Arthur Gilbert, altın ve gümüş yapıtlardan oluşan koleksiyonunu tamamlamak için altın gaga ağızlı testiyi 1989’da Los Angeles’ta satın aldı.
Londra’daki Victoria&Albert Müzesi’ne verilen gaga ağızlı testinin Anadolu’dan yasa dışı çıkarılması ihtimaline karşı kapsamlı araştırmalar yapıldı.

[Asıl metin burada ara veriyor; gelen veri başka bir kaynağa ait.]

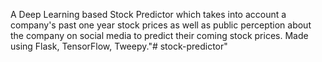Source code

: A Deep Learning based Stock Predictor which takes into account a company's past one year stock prices as well as public perception about the company on social media to predict their coming stock prices.
Made using Flask, TensorFlow, Tweepy."# stock-predictor"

Testinin araştırmalar ile Anadolu’ya ilişkin olduğunun anlaşılması sonucunda, Gilbert Sanat Vakfı tarafından, Kültür ve Turizm Bakanlığı ile temasa geçildi ve o testi bugün Anadolu Medeniyetler Müzesi’ne iade edildi.

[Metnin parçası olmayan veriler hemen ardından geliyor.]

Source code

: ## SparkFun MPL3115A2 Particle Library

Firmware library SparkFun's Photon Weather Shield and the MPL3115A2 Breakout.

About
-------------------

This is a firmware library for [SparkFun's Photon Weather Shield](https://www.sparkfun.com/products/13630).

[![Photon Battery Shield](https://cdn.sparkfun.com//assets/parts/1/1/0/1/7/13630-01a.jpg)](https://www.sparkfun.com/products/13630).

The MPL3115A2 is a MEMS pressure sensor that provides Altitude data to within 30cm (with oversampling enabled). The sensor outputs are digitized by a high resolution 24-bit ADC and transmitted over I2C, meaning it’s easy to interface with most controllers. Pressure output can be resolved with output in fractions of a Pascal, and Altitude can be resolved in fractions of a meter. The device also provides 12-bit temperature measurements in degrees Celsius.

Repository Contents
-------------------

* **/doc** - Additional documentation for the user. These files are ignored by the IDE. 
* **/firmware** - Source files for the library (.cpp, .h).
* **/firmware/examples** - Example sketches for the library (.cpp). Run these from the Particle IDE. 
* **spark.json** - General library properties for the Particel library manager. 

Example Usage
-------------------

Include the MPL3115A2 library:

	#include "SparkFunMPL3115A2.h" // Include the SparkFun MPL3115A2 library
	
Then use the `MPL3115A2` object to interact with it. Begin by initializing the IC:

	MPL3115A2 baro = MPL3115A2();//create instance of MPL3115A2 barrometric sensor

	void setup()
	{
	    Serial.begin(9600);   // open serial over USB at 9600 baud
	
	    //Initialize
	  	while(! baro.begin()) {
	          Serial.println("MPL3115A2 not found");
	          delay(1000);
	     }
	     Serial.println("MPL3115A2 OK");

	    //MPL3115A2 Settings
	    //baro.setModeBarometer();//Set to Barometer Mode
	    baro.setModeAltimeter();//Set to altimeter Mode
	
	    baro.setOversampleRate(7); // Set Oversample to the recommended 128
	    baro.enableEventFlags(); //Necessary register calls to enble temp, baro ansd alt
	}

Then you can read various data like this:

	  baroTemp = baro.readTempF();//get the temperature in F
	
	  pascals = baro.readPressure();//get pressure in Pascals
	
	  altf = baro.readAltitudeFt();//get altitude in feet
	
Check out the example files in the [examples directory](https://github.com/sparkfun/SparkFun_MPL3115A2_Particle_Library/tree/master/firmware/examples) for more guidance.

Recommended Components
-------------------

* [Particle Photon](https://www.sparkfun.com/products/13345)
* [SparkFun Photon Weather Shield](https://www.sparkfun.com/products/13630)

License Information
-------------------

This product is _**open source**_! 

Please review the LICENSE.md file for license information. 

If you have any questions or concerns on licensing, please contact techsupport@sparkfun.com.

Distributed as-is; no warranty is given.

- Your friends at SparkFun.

TÜRKİYE’YE İADESİ MERASİMLE KUTLANDI
Ankara Anadolu Medeniyetleri Müzesi’nde 4 bin 250 yıllık altın gaga ağızlı testinin İngiltere’den Türkiye’ye iade edilmesi üzerine merasim düzenlendi.
Gilbert Vakfı Mütevelli Heyeti Lideri Nicholas Coleridge burada yaptığı konuşmasında, kelam konusu testinin tipine ilişkin eşsiz bir modül olduğuna dikkati çekerek, evvelce yapıtlara ilişkin soruların çok az sorulduğu ancak şu anda kesimlerin nereden geldiğini bilmenin kendileri için çok kıymetli olduğu lisana getirdi.

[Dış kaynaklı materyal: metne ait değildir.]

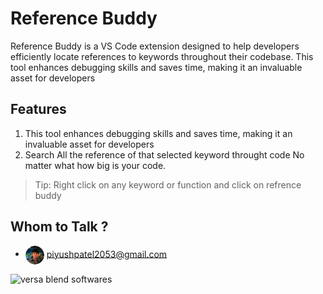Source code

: # Reference Buddy
Reference Buddy is a VS Code extension designed to help developers efficiently locate references to keywords throughout their codebase. This tool enhances debugging skills and saves time, making it an invaluable asset for developers

## Features

1. This tool enhances debugging skills and saves time, making it an invaluable asset for developers
2. Search All the reference of that selected keyword throught code No matter what how big is your code.

> Tip: Right click on any keyword or function and click on refrence buddy


## Whom to Talk ?
- <img src="./documentation/ME.png" alt="Piyush Patel" style="border-radius: 50%; width: 30px; height: 30px; vertical-align: middle;"/> piyushpatel2053@gmail.com


<img src="./documentation/benner.png" alt="versa blend softwares" style="vertical-align: middle;"/>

Coleridge, kelam konusu testinin yuvasına dönmesinden ve testiyi teslim etmekten memnunluk duyduğunu söyledi.

“BU YOLDA ÇOK ZORLUK ÇEKTİĞİMİZ OLUYOR”
Kültür ve Turizm Bakanı Mehmet Nuri Ersoy ise yasa dışı yollarla Türkiye topraklarından koparılmış kültür varlıklarının iadesi için çalışmalarını kararlılıkla sürdürdüğünü belirterek, “Bu yolda çok zorluk çektiğimiz oluyor. Taraflı kararlarla, anlamsız tartışmalarla, gerçeklikten uzak ve bilimsel olmayan bakış açılarıyla gayret etmek zorunda kalıyoruz. Bu ve gibisi pürüzler, kültür alanında tesis etmek istediğimiz yapan diyalog yolunu zedeliyor. Fakat bu evrakta olduğu üzere, kimi vakit etik yaklaşımların varlığına da şahit olmak, zorluklarla uğraş etmemizde bizler için itici bir güç oluyor.” diye konuştu.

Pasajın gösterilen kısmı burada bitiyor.